The SSHD agreed to pay £3000 to W with no admission of liability, a settlement that was required to be, and was, approved by the Divisional Court (W being a minor). Accordingly the judgment in W did not deal with the issue of whether the unlawfulness which the court had identified gave rise to a civil claim under section 8 of the 1998 Act.
The decision in W has subsequently been considered by the Supreme Court in R (oao A) v Secretary of State for the Home Department [2021] UKSC 37. The Supreme Court disapproved the particular test applied by the court in W, namely whether the rules and guidance gave rise to a real risk of unlawful decisions in a more than minimal number of cases, preferring instead the approach of the House of Lords in Gillick v West Norfolk & Wisbech Area Health Authority [1986] AC 112 which asked whether the guidance in question sanctioned or encouraged unlawful behaviour. However on analysing the way in which the court in W had decided the case the justices concluded that the Gillick test of unlawfulness would have been satisfied, had the Divisional Court adopted that approach instead.

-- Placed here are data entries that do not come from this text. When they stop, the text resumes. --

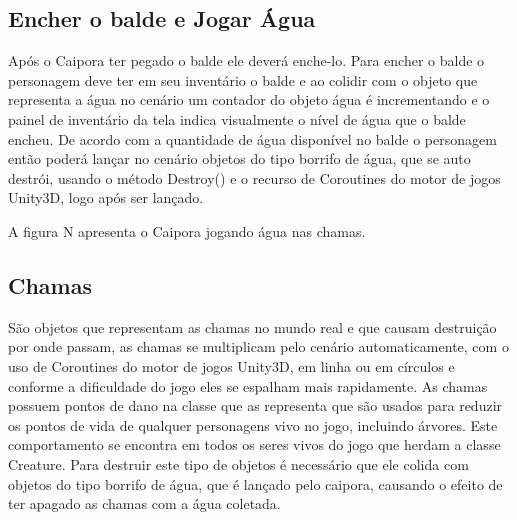 	
\subsection{Encher o balde e Jogar Água}
Após o Caipora ter pegado o balde ele deverá enche-lo. Para encher o balde o personagem deve ter em seu inventário o balde e ao colidir com o objeto que representa a água no cenário um contador do objeto água é incrementando e o painel de inventário da tela indica visualmente o nível de água que o balde encheu. De acordo com a quantidade de água disponível no balde o personagem então poderá lançar no cenário objetos do tipo borrifo de água, que se auto destrói, usando o método Destroy() e o recurso de Coroutines do motor de jogos Unity3D, logo após ser lançado.


A figura N apresenta o Caipora jogando água nas chamas.

\begin{figure}[h!]
		\centering
	\end{figure}
	
	
	
\subsection{Chamas}
São objetos que representam as chamas no mundo real e que causam destruição por onde passam, as chamas se multiplicam pelo cenário automaticamente, com o uso de Coroutines do motor de jogos Unity3D,  em linha ou em círculos e conforme a dificuldade do jogo eles se espalham mais rapidamente. As chamas possuem pontos de dano na classe que as representa que são usados para reduzir os pontos de vida de qualquer personagens vivo no jogo, incluindo árvores. Este comportamento se encontra em todos os seres vivos do jogo que herdam a classe Creature.  
Para destruir este tipo de objetos é necessário que ele colida com objetos do tipo borrifo de água, que é lançado pelo caipora, causando o efeito de ter apagado as chamas com a água coletada.


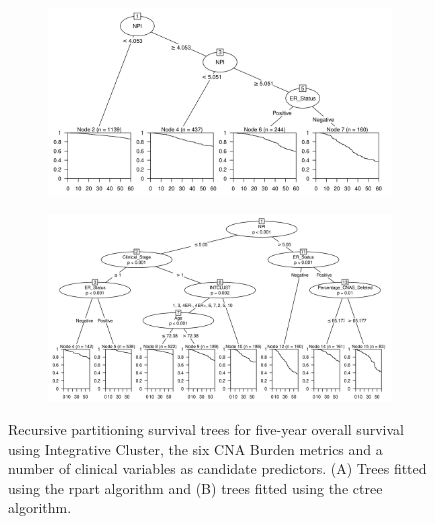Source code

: \begin{figure}[!htb]
\centering

\vspace{1cm}

\begin{subfigure}{\textwidth}
\subcaption{}
\includegraphics[width=1\textwidth]{../figures/Appendices/Appendix_B/Clin_PartyKit_Survival_Burden_FiveYearOS_INTCLUST.png}
\end{subfigure}

\vspace{2cm}

\begin{subfigure}{\textwidth}
\subcaption{}
\includegraphics[width=1\textwidth]{../figures/Appendices/Appendix_B/Clin_Ctree_Survival_Burden_FiveYearOS_INTCLUST.png}
\end{subfigure}

\vspace{1cm}

\caption[Recursive partitioning survival trees for five-year overall survival using Integrative Cluster, the six CNA Burden metrics and a number of clinical variables as candidate predictors.]{Recursive partitioning survival trees for five-year overall survival using Integrative Cluster, the six CNA Burden metrics and a number of clinical variables as candidate predictors. (A) Trees fitted using the rpart algorithm and (B) trees fitted using the ctree algorithm.}
\end{figure}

Following the judgment in W and pursuant to the court’s order, but after the time material to this appeal, the Guidance to caseworkers was amended. It now provides that “It is mandatory not to impose, or to lift if already imposed, the condition of no recourse to public funds if an applicant is destitute or at imminent risk of destitution without recourse to public funds.” (emphasis added)
Article 3 and remedies for breach
Article 3 of the European Convention on Human Rights (“the Convention”) provides that “no one shall be subjected to inhuman or degrading treatment or punishment”.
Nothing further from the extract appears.